Nobody had bothered to rouse the party faithful and millions of first-timers from their planning—how to swivel the bald eagle’s head on the carpet of the Oval Office from staring down at the claw with arrows to the claw with olive branches?—to note that only one of the Dream Team could actually be president. This isn’t fair, cried some. How can we choose, lamented many. Soon others demanded No Compromise, followed by slung charges of racism, sexism, corruption, elitism, Republicanism, terrorism, experience-ism, speech-ism and sniperfire-ism. The boat to 2008, 2012 and beyond was leaving, and all wanted aboard. Naturally, everything began to sink.

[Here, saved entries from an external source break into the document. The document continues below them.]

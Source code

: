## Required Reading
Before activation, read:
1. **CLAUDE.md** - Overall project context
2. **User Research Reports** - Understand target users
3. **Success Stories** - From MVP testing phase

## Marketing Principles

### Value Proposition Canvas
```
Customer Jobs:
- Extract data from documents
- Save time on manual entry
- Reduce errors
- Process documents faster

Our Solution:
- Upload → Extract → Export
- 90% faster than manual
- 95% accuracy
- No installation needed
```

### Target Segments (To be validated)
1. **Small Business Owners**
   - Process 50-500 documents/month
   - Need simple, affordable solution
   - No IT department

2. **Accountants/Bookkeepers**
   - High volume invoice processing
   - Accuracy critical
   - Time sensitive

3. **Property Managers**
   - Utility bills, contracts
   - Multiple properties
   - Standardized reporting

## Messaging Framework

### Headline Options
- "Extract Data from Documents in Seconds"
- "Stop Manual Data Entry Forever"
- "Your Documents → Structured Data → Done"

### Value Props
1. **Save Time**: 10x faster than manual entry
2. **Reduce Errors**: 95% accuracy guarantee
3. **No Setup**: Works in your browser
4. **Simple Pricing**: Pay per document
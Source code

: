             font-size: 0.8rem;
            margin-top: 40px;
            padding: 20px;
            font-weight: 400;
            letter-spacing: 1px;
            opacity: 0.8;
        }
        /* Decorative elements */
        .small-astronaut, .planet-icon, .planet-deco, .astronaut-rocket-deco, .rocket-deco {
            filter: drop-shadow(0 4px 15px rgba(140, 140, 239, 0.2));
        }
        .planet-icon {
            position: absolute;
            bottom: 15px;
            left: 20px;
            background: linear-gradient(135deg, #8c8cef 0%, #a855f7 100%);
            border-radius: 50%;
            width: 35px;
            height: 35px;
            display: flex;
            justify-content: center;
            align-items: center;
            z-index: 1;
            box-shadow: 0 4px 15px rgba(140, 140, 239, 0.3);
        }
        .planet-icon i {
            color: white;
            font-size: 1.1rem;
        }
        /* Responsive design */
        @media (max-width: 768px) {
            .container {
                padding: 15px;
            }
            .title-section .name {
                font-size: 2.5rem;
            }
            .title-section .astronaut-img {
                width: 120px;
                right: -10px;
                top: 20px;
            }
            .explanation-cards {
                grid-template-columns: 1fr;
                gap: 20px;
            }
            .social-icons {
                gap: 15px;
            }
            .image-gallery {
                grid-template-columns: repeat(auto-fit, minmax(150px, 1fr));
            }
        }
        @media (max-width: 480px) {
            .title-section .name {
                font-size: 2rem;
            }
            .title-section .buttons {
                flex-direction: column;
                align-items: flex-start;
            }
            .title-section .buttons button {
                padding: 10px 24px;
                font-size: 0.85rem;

Barack Obama’s supporters soon realized that running a campaign was nasty business, and a hell of a lot harder that speaking in a packed campus auditorium. Hillary Clinton’s camp soon realized that they needed to actually have a plan of action in case anyone challenged The Chosen One, a plan that didn’t solely involve Bill skulking about, drawling ad nauseam at anything that moved. The Democratic National Party soon realized that having a nominating system that makes it as difficult as humanely possible to actually nominate anyone must, at some time or another, pay its dues. Party delegates, both elected and super, soon realized that their hand raised in support while wearing a ridiculous striped hat in Denver was worth more than the country’s liberty and sanity combined.

So on this warm and ostensibly beautiful day in Pennsylvania, where voters once again voted for who they wanted and exercised their basic, foundational rights as citizens of the finest nation in the history of the earth, Clinton got her ten-point, double-digit win that will doubtless prolong and intensify the contest. Obama carried his core constituencies (nearly doubling up Clinton in Philadelphia and collecting a healthy stack of delegates in defeat) and brought new voters to the polls to continue to invest fresh spirit in his party and our country. Clinton once again showed her profound ability to fight and survive, took Pittsburgh, defended small-town America and was rewarded with wins across the middle counties of the state. John McCain continued his tour of Places-I’d-Never-Go-If-I-Didn’t-Have-All-The-Time-In-The-World and reporters booked their hotel rooms at the luxurious Hotel El Convento in Puerto Rico.

Meanwhile Jefferson, Franklin, Madison, Washington and Lincoln all looked down, smiled, and laughed at how really fucking difficult democracy is.